» TASK INSTRUCTIONS: Could you give back the listing below exactly, every line included?

---*---

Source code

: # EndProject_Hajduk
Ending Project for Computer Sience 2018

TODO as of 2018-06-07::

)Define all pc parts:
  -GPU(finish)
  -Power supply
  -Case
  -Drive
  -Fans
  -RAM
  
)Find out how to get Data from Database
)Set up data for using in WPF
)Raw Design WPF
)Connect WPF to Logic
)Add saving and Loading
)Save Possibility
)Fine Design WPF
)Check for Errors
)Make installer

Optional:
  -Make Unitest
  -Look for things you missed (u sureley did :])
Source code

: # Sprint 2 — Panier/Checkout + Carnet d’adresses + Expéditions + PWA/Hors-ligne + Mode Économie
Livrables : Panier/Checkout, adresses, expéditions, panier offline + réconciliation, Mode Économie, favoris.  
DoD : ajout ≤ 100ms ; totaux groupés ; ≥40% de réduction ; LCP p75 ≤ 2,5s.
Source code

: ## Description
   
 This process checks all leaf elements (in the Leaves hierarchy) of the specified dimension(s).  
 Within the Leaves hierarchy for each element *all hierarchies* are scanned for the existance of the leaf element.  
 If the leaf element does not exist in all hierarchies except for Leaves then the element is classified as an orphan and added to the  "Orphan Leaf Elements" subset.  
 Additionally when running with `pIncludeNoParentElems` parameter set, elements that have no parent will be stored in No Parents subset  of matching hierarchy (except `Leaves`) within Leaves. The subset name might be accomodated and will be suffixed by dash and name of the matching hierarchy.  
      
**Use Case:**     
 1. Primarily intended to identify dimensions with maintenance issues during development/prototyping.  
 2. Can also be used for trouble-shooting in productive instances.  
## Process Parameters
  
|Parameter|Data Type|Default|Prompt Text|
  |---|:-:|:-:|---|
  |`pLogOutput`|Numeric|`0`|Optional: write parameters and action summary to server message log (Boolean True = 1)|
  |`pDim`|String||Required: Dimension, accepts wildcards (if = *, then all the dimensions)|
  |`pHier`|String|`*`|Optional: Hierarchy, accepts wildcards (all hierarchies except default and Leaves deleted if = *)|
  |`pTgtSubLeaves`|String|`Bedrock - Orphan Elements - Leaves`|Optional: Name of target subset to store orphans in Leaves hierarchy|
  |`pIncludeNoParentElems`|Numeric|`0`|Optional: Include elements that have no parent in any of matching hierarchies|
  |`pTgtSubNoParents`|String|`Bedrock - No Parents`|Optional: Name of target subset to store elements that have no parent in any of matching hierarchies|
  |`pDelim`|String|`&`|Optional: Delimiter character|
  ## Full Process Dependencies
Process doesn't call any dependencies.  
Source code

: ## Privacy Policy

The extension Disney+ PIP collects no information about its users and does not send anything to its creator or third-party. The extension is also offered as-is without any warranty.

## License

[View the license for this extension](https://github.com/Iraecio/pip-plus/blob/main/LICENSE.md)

---*---

» ANSWER FOR THIS EXERCISE:
Source code

: # EndProject_Hajduk
Ending Project for Computer Sience 2018

TODO as of 2018-06-07::

)Define all pc parts:
  -GPU(finish)
  -Power supply
  -Case
  -Drive
  -Fans
  -RAM
  
)Find out how to get Data from Database
)Set up data for using in WPF
)Raw Design WPF
)Connect WPF to Logic
)Add saving and Loading
)Save Possibility
)Fine Design WPF
)Check for Errors
)Make installer

Optional:
  -Make Unitest
  -Look for things you missed (u sureley did :])
Source code

: # Sprint 2 — Panier/Checkout + Carnet d’adresses + Expéditions + PWA/Hors-ligne + Mode Économie
Livrables : Panier/Checkout, adresses, expéditions, panier offline + réconciliation, Mode Économie, favoris.  
DoD : ajout ≤ 100ms ; totaux groupés ; ≥40% de réduction ; LCP p75 ≤ 2,5s.
Source code

: ## Description
   
 This process checks all leaf elements (in the Leaves hierarchy) of the specified dimension(s).  
 Within the Leaves hierarchy for each element *all hierarchies* are scanned for the existance of the leaf element.  
 If the leaf element does not exist in all hierarchies except for Leaves then the element is classified as an orphan and added to the  "Orphan Leaf Elements" subset.  
 Additionally when running with `pIncludeNoParentElems` parameter set, elements that have no parent will be stored in No Parents subset  of matching hierarchy (except `Leaves`) within Leaves. The subset name might be accomodated and will be suffixed by dash and name of the matching hierarchy.  
      
**Use Case:**     
 1. Primarily intended to identify dimensions with maintenance issues during development/prototyping.  
 2. Can also be used for trouble-shooting in productive instances.  
## Process Parameters
  
|Parameter|Data Type|Default|Prompt Text|
  |---|:-:|:-:|---|
  |`pLogOutput`|Numeric|`0`|Optional: write parameters and action summary to server message log (Boolean True = 1)|
  |`pDim`|String||Required: Dimension, accepts wildcards (if = *, then all the dimensions)|
  |`pHier`|String|`*`|Optional: Hierarchy, accepts wildcards (all hierarchies except default and Leaves deleted if = *)|
  |`pTgtSubLeaves`|String|`Bedrock - Orphan Elements - Leaves`|Optional: Name of target subset to store orphans in Leaves hierarchy|
  |`pIncludeNoParentElems`|Numeric|`0`|Optional: Include elements that have no parent in any of matching hierarchies|
  |`pTgtSubNoParents`|String|`Bedrock - No Parents`|Optional: Name of target subset to store elements that have no parent in any of matching hierarchies|
  |`pDelim`|String|`&`|Optional: Delimiter character|
  ## Full Process Dependencies
Process doesn't call any dependencies.  
Source code

: ## Privacy Policy

The extension Disney+ PIP collects no information about its users and does not send anything to its creator or third-party. The extension is also offered as-is without any warranty.

## License

[View the license for this extension](https://github.com/Iraecio/pip-plus/blob/main/LICENSE.md)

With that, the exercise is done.